Q & A / Myth: Having hens is going to have a negative impact on sanitation.

Truth: A properly maintained coop will not have an odor. The composted manure is a beneficial fertilizer for the garden. Additionally, chickens can be fed kitchen scraps, even scraps that cannot be directly composted, therefore, decreasing municipal solid waste.

In comparison to the average dog, producing ¾ pound of manure a day, the average hen produces 1-3.5 ounces of manure per day. While dog waste cannot be composted due to the potential of infecting humans with trichinosis, whipworms, hookworms, roundworms, giardia and coccidia, chicken waste can be composted. In fact, chicken manure has valuable nutrients used to replenish depleted soil. There will be less need for hen owners to drive to the store to purchase a bag of manure.

Chickens also reduce the need for pesticides because they eat bugs and weeds, providing a natural abatement for pest bugs and weeds. Having a small number of hens would reduce or eliminate the need for chemical applications of 2, 4-D which is a common lawn pesticide found in the “weed and feed” combination lawn treatments and is linked to cancer and altered reproductive health in men and women.

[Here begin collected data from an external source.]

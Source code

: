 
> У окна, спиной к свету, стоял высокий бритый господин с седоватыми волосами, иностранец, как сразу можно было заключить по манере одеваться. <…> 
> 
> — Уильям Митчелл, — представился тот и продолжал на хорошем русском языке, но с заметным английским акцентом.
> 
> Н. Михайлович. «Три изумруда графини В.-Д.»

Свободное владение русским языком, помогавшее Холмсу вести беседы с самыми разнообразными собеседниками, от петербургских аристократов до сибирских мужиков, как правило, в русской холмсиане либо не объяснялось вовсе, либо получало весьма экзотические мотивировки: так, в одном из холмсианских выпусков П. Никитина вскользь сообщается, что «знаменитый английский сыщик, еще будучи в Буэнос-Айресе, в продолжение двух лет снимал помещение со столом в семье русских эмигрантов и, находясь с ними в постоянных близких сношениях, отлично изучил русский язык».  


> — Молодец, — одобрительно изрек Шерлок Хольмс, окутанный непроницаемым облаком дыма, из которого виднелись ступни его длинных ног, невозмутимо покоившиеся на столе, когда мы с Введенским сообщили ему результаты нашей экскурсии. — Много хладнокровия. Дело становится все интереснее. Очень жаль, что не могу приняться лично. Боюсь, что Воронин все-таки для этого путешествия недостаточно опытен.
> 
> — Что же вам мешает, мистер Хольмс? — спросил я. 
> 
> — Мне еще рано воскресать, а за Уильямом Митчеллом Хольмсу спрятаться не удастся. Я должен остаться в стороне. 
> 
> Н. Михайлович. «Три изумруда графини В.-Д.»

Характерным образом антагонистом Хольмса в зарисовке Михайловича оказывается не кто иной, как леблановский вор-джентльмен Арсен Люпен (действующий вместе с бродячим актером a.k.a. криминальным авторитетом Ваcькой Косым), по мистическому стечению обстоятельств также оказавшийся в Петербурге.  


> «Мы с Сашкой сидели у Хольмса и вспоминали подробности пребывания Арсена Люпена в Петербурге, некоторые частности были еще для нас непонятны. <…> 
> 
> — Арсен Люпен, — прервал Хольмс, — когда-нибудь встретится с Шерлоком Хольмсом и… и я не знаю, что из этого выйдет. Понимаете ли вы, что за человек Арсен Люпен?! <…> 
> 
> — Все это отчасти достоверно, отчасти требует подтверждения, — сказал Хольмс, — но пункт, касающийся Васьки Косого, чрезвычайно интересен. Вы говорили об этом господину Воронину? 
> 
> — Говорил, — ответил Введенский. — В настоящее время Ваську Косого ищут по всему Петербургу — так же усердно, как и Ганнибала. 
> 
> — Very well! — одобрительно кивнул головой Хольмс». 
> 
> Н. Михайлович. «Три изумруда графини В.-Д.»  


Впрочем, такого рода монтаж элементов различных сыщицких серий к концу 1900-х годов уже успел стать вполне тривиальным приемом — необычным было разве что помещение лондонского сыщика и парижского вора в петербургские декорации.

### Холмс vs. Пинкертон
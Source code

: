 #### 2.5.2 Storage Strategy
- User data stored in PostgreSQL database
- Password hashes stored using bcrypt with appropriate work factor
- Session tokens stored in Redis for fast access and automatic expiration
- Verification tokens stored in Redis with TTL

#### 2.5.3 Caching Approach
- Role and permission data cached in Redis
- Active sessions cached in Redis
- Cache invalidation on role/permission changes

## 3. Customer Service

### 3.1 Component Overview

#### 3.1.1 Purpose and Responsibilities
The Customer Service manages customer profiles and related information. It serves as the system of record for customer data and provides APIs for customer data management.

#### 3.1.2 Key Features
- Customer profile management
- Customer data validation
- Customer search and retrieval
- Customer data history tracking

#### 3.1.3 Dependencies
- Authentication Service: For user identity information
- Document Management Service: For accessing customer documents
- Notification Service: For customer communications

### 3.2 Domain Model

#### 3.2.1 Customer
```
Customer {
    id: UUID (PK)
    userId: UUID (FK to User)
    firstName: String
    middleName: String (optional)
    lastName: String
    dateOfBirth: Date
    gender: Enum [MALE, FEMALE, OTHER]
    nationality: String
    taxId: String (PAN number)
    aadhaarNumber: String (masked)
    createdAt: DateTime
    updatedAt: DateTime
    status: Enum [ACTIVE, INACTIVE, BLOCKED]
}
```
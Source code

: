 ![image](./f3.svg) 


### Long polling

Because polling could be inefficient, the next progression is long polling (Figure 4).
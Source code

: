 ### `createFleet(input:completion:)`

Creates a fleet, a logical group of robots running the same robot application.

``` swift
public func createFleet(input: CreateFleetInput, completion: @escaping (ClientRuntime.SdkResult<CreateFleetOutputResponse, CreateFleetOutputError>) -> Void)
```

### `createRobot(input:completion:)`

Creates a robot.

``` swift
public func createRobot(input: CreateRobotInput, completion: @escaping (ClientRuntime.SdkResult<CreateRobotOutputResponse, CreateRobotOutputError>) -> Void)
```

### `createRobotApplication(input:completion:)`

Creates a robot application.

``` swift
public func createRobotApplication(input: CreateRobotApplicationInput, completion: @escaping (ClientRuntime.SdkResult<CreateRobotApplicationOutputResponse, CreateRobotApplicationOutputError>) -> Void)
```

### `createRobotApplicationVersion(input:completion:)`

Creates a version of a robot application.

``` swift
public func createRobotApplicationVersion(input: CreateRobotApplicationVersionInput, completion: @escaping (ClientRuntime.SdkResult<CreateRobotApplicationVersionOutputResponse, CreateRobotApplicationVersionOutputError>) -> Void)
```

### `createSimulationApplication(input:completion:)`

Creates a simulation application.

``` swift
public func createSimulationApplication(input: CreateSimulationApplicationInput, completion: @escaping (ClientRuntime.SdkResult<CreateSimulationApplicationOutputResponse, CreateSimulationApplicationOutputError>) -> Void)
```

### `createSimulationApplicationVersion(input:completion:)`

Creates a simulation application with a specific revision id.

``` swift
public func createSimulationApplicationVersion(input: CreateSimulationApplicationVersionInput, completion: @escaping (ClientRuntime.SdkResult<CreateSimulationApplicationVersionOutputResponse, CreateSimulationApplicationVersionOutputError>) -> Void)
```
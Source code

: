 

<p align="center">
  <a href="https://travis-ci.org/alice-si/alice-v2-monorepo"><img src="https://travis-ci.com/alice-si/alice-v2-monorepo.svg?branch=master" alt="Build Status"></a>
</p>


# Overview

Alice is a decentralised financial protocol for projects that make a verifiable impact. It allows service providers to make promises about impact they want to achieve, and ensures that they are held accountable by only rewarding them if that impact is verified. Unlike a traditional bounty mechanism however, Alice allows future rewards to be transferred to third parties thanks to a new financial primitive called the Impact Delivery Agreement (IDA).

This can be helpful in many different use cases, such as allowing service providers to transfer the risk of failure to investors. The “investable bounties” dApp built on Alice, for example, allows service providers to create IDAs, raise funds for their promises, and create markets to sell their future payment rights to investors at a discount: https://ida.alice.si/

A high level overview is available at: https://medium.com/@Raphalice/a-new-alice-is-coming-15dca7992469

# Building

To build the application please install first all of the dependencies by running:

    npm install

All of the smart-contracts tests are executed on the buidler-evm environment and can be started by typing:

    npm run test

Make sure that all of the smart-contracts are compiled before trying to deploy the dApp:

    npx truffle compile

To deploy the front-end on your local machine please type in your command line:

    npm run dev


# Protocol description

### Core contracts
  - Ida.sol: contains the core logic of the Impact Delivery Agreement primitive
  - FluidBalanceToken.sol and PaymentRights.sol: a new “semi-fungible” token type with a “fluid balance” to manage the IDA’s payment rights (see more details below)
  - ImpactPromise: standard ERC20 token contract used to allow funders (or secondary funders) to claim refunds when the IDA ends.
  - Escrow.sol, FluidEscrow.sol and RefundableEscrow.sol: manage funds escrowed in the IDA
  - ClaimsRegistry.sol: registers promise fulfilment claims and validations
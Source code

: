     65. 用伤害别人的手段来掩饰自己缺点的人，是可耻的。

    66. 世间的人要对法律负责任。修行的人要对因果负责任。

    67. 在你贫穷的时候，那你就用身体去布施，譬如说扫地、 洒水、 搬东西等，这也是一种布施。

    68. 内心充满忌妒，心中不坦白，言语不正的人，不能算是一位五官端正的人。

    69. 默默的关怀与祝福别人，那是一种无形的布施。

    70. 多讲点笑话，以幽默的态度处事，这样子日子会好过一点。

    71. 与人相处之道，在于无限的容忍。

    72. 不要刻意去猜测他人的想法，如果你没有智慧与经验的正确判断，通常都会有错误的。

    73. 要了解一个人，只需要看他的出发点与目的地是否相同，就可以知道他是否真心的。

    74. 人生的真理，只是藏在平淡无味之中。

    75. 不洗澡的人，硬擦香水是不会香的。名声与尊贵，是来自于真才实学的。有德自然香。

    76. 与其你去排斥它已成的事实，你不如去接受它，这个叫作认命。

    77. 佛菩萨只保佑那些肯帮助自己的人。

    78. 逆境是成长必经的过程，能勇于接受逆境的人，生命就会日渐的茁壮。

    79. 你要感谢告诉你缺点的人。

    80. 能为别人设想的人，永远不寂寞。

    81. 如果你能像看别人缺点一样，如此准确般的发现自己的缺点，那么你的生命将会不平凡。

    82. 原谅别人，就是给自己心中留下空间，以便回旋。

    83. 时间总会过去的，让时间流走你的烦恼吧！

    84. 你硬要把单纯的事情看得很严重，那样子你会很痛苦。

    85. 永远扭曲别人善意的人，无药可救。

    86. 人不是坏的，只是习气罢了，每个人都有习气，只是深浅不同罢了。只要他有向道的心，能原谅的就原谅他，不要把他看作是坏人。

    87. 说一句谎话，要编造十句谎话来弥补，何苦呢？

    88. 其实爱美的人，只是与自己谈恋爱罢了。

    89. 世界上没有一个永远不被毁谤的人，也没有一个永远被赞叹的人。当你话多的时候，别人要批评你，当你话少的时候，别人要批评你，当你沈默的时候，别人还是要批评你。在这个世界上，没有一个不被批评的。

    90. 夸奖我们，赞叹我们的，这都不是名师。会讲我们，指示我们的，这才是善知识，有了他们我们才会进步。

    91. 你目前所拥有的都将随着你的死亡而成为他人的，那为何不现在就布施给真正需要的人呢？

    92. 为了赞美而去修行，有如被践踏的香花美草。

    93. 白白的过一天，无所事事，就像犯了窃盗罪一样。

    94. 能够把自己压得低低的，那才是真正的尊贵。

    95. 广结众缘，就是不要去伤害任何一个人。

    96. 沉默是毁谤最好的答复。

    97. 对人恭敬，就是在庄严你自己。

According to the Natural Resources Defense Council (2012) “veterinarians have reported in three published scientific studies that dogs with Canine Malignant Lymphoma are about 70 percent more likely to live in homes where 2, 4-D is used to treat the yard compared to dogs without this fatal disease. Canine Malignant Lymphoma is very similar to non-Hodgkin’s lymphoma in people”1 According to the Journal of Environmental Health, “Pesticides have been associated with the development of certain cancers in children, including leukemia, sarcomas, and brain tumors. Many classes of pesticides have been shown to adversely affect the developing nervous system of experimental animals. Parental exposure to pesticides
has been linked with birth defects in children. New studies suggest that pesticides may compromise the immune system of infants and children. According to Stanhope & Lancaster, children exposed to environmental hazards such as pesticides are at risk for developing learning disabilities, behavioral disorders, chronic diseases such as asthma and cancer, and illness resulting from central nervous system damage (Massey-Stokes, 2002)” (Stanhope & Lancaster, 2006, p. 104).